#### To do
Each entry needs to be repeated exactly, with nothing added or removed.

____ Material provided

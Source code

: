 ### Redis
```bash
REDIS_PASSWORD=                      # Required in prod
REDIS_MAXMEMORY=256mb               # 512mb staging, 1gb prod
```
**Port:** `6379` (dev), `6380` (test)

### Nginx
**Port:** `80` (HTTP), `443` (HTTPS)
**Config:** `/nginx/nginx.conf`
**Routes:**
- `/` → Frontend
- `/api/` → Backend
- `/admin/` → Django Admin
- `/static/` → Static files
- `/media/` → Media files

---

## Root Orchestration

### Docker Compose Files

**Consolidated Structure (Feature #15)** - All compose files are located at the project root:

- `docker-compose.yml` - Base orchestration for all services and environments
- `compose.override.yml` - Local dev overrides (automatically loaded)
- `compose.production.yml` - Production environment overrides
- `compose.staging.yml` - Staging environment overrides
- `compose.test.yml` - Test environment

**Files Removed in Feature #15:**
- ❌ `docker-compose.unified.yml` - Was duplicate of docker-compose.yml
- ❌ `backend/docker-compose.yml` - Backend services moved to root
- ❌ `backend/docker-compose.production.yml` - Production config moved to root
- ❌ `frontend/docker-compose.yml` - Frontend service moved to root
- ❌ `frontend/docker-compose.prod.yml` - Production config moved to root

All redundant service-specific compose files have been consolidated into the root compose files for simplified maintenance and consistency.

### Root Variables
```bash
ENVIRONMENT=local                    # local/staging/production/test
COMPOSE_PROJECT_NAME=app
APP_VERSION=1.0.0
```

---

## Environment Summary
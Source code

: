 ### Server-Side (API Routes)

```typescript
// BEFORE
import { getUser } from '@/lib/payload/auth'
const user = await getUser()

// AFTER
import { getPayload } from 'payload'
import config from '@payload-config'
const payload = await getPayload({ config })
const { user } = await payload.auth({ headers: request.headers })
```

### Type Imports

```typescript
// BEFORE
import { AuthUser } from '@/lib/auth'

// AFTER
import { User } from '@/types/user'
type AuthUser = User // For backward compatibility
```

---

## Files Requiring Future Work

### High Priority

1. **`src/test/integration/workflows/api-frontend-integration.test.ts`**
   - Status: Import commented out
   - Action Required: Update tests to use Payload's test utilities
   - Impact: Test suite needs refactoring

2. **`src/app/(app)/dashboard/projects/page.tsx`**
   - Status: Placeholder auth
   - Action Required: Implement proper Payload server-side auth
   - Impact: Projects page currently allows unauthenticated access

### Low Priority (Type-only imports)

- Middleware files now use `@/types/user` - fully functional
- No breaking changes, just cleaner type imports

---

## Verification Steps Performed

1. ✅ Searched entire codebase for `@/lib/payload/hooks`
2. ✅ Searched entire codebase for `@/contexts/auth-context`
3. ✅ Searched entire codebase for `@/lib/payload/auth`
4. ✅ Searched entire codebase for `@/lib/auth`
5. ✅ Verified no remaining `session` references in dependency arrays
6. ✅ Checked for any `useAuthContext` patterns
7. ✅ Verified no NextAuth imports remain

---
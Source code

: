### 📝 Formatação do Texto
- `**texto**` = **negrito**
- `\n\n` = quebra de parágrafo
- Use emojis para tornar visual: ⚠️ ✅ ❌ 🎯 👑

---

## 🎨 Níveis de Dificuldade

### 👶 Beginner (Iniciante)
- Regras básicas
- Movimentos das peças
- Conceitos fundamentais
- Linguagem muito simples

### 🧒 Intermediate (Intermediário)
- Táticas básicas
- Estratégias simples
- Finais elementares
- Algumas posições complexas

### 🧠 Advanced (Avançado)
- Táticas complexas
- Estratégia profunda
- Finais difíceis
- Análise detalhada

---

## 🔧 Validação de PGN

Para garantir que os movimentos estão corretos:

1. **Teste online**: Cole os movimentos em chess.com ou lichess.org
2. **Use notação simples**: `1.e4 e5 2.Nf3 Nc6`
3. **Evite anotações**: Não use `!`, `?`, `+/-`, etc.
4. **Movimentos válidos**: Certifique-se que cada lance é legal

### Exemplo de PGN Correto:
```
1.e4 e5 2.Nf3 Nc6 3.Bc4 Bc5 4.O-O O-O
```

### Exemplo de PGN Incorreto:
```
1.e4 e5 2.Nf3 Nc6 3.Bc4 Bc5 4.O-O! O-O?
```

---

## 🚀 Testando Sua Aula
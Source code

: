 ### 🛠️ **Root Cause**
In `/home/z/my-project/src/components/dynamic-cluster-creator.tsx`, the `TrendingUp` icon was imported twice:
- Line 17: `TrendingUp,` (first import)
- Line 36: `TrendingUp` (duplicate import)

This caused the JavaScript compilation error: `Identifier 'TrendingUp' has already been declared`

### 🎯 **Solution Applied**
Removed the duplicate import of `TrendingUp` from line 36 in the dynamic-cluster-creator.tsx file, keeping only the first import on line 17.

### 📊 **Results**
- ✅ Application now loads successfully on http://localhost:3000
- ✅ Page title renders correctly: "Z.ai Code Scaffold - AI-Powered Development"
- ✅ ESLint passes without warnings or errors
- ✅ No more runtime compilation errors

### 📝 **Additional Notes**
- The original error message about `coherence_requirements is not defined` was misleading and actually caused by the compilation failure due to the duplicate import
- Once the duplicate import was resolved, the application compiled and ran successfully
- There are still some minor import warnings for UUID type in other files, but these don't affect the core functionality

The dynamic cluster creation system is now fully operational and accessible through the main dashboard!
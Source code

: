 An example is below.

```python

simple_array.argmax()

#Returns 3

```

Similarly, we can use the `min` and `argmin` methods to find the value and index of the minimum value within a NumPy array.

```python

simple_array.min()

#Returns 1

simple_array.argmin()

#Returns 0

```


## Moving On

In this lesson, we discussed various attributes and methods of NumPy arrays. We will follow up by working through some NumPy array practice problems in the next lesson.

________

#### Finished task
Source code

: ### Redis
```bash
REDIS_PASSWORD=                      # Required in prod
REDIS_MAXMEMORY=256mb               # 512mb staging, 1gb prod
```
**Port:** `6379` (dev), `6380` (test)

### Nginx
**Port:** `80` (HTTP), `443` (HTTPS)
**Config:** `/nginx/nginx.conf`
**Routes:**
- `/` → Frontend
- `/api/` → Backend
- `/admin/` → Django Admin
- `/static/` → Static files
- `/media/` → Media files

---

## Root Orchestration

### Docker Compose Files

**Consolidated Structure (Feature #15)** - All compose files are located at the project root:

- `docker-compose.yml` - Base orchestration for all services and environments
- `compose.override.yml` - Local dev overrides (automatically loaded)
- `compose.production.yml` - Production environment overrides
- `compose.staging.yml` - Staging environment overrides
- `compose.test.yml` - Test environment

**Files Removed in Feature #15:**
- ❌ `docker-compose.unified.yml` - Was duplicate of docker-compose.yml
- ❌ `backend/docker-compose.yml` - Backend services moved to root
- ❌ `backend/docker-compose.production.yml` - Production config moved to root
- ❌ `frontend/docker-compose.yml` - Frontend service moved to root
- ❌ `frontend/docker-compose.prod.yml` - Production config moved to root

All redundant service-specific compose files have been consolidated into the root compose files for simplified maintenance and consistency.

### Root Variables
```bash
ENVIRONMENT=local                    # local/staging/production/test
COMPOSE_PROJECT_NAME=app
APP_VERSION=1.0.0
```

---

## Environment Summary
Source code

: ### Server-Side (API Routes)

```typescript
// BEFORE
import { getUser } from '@/lib/payload/auth'
const user = await getUser()

// AFTER
import { getPayload } from 'payload'
import config from '@payload-config'
const payload = await getPayload({ config })
const { user } = await payload.auth({ headers: request.headers })
```

### Type Imports

```typescript
// BEFORE
import { AuthUser } from '@/lib/auth'

// AFTER
import { User } from '@/types/user'
type AuthUser = User // For backward compatibility
```

---

## Files Requiring Future Work

### High Priority

1. **`src/test/integration/workflows/api-frontend-integration.test.ts`**
   - Status: Import commented out
   - Action Required: Update tests to use Payload's test utilities
   - Impact: Test suite needs refactoring

2. **`src/app/(app)/dashboard/projects/page.tsx`**
   - Status: Placeholder auth
   - Action Required: Implement proper Payload server-side auth
   - Impact: Projects page currently allows unauthenticated access

### Low Priority (Type-only imports)

- Middleware files now use `@/types/user` - fully functional
- No breaking changes, just cleaner type imports

---

## Verification Steps Performed

1. ✅ Searched entire codebase for `@/lib/payload/hooks`
2. ✅ Searched entire codebase for `@/contexts/auth-context`
3. ✅ Searched entire codebase for `@/lib/payload/auth`
4. ✅ Searched entire codebase for `@/lib/auth`
5. ✅ Verified no remaining `session` references in dependency arrays
6. ✅ Checked for any `useAuthContext` patterns
7. ✅ Verified no NextAuth imports remain

---
Source code

:### 📝 Formatação do Texto
- `**texto**` = **negrito**
- `\n\n` = quebra de parágrafo
- Use emojis para tornar visual: ⚠️ ✅ ❌ 🎯 👑

---

## 🎨 Níveis de Dificuldade

### 👶 Beginner (Iniciante)
- Regras básicas
- Movimentos das peças
- Conceitos fundamentais
- Linguagem muito simples

### 🧒 Intermediate (Intermediário)
- Táticas básicas
- Estratégias simples
- Finais elementares
- Algumas posições complexas

### 🧠 Advanced (Avançado)
- Táticas complexas
- Estratégia profunda
- Finais difíceis
- Análise detalhada

---

## 🔧 Validação de PGN

Para garantir que os movimentos estão corretos:

1. **Teste online**: Cole os movimentos em chess.com ou lichess.org
2. **Use notação simples**: `1.e4 e5 2.Nf3 Nc6`
3. **Evite anotações**: Não use `!`, `?`, `+/-`, etc.
4. **Movimentos válidos**: Certifique-se que cada lance é legal

### Exemplo de PGN Correto:
```
1.e4 e5 2.Nf3 Nc6 3.Bc4 Bc5 4.O-O O-O
```

### Exemplo de PGN Incorreto:
```
1.e4 e5 2.Nf3 Nc6 3.Bc4 Bc5 4.O-O! O-O?
```

---

## 🚀 Testando Sua Aula
Source code

: ### 🛠️ **Root Cause**
In `/home/z/my-project/src/components/dynamic-cluster-creator.tsx`, the `TrendingUp` icon was imported twice:
- Line 17: `TrendingUp,` (first import)
- Line 36: `TrendingUp` (duplicate import)

This caused the JavaScript compilation error: `Identifier 'TrendingUp' has already been declared`

### 🎯 **Solution Applied**
Removed the duplicate import of `TrendingUp` from line 36 in the dynamic-cluster-creator.tsx file, keeping only the first import on line 17.

### 📊 **Results**
- ✅ Application now loads successfully on http://localhost:3000
- ✅ Page title renders correctly: "Z.ai Code Scaffold - AI-Powered Development"
- ✅ ESLint passes without warnings or errors
- ✅ No more runtime compilation errors

### 📝 **Additional Notes**
- The original error message about `coherence_requirements is not defined` was misleading and actually caused by the compilation failure due to the duplicate import
- Once the duplicate import was resolved, the application compiled and ran successfully
- There are still some minor import warnings for UUID type in other files, but these don't affect the core functionality

The dynamic cluster creation system is now fully operational and accessible through the main dashboard!
Source code

: An example is below.

```python

simple_array.argmax()

#Returns 3

```

Similarly, we can use the `min` and `argmin` methods to find the value and index of the minimum value within a NumPy array.

```python

simple_array.min()

#Returns 1

simple_array.argmin()

#Returns 0

```


## Moving On

In this lesson, we discussed various attributes and methods of NumPy arrays. We will follow up by working through some NumPy array practice problems in the next lesson.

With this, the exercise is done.